Problem: Every single line below has to be printed once more, exactly.

Data for review:
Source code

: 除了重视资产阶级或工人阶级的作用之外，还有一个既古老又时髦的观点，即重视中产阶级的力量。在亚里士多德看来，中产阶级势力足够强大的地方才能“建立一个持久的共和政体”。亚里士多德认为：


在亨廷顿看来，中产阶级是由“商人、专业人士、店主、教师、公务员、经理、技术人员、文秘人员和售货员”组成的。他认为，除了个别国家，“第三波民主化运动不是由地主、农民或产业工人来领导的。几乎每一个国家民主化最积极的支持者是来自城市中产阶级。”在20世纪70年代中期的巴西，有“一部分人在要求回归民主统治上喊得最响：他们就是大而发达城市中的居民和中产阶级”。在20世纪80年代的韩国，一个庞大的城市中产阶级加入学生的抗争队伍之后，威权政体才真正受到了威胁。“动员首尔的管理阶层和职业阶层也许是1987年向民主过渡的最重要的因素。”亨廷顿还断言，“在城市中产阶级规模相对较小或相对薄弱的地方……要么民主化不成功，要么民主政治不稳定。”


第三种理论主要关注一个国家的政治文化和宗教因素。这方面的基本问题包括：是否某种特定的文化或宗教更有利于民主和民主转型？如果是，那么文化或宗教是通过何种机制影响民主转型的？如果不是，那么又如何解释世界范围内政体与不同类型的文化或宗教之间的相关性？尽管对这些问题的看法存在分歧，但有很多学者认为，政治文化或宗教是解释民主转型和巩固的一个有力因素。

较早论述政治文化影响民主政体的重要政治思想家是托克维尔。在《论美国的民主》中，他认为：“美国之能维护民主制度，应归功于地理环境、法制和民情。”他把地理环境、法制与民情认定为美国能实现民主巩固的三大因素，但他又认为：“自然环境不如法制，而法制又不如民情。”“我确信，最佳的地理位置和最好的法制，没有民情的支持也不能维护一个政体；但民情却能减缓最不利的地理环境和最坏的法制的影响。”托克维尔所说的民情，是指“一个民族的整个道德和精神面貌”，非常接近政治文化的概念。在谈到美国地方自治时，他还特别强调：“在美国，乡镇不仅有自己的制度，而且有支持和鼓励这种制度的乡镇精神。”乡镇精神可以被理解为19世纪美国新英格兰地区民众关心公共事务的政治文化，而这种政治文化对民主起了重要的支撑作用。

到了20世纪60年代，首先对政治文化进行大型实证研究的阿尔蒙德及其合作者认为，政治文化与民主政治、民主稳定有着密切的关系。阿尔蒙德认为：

Answer:
Source code

: 除了重视资产阶级或工人阶级的作用之外，还有一个既古老又时髦的观点，即重视中产阶级的力量。在亚里士多德看来，中产阶级势力足够强大的地方才能“建立一个持久的共和政体”。亚里士多德认为：


在亨廷顿看来，中产阶级是由“商人、专业人士、店主、教师、公务员、经理、技术人员、文秘人员和售货员”组成的。他认为，除了个别国家，“第三波民主化运动不是由地主、农民或产业工人来领导的。几乎每一个国家民主化最积极的支持者是来自城市中产阶级。”在20世纪70年代中期的巴西，有“一部分人在要求回归民主统治上喊得最响：他们就是大而发达城市中的居民和中产阶级”。在20世纪80年代的韩国，一个庞大的城市中产阶级加入学生的抗争队伍之后，威权政体才真正受到了威胁。“动员首尔的管理阶层和职业阶层也许是1987年向民主过渡的最重要的因素。”亨廷顿还断言，“在城市中产阶级规模相对较小或相对薄弱的地方……要么民主化不成功，要么民主政治不稳定。”


第三种理论主要关注一个国家的政治文化和宗教因素。这方面的基本问题包括：是否某种特定的文化或宗教更有利于民主和民主转型？如果是，那么文化或宗教是通过何种机制影响民主转型的？如果不是，那么又如何解释世界范围内政体与不同类型的文化或宗教之间的相关性？尽管对这些问题的看法存在分歧，但有很多学者认为，政治文化或宗教是解释民主转型和巩固的一个有力因素。

较早论述政治文化影响民主政体的重要政治思想家是托克维尔。在《论美国的民主》中，他认为：“美国之能维护民主制度，应归功于地理环境、法制和民情。”他把地理环境、法制与民情认定为美国能实现民主巩固的三大因素，但他又认为：“自然环境不如法制，而法制又不如民情。”“我确信，最佳的地理位置和最好的法制，没有民情的支持也不能维护一个政体；但民情却能减缓最不利的地理环境和最坏的法制的影响。”托克维尔所说的民情，是指“一个民族的整个道德和精神面貌”，非常接近政治文化的概念。在谈到美国地方自治时，他还特别强调：“在美国，乡镇不仅有自己的制度，而且有支持和鼓励这种制度的乡镇精神。”乡镇精神可以被理解为19世纪美国新英格兰地区民众关心公共事务的政治文化，而这种政治文化对民主起了重要的支撑作用。

到了20世纪60年代，首先对政治文化进行大型实证研究的阿尔蒙德及其合作者认为，政治文化与民主政治、民主稳定有着密切的关系。阿尔蒙德认为：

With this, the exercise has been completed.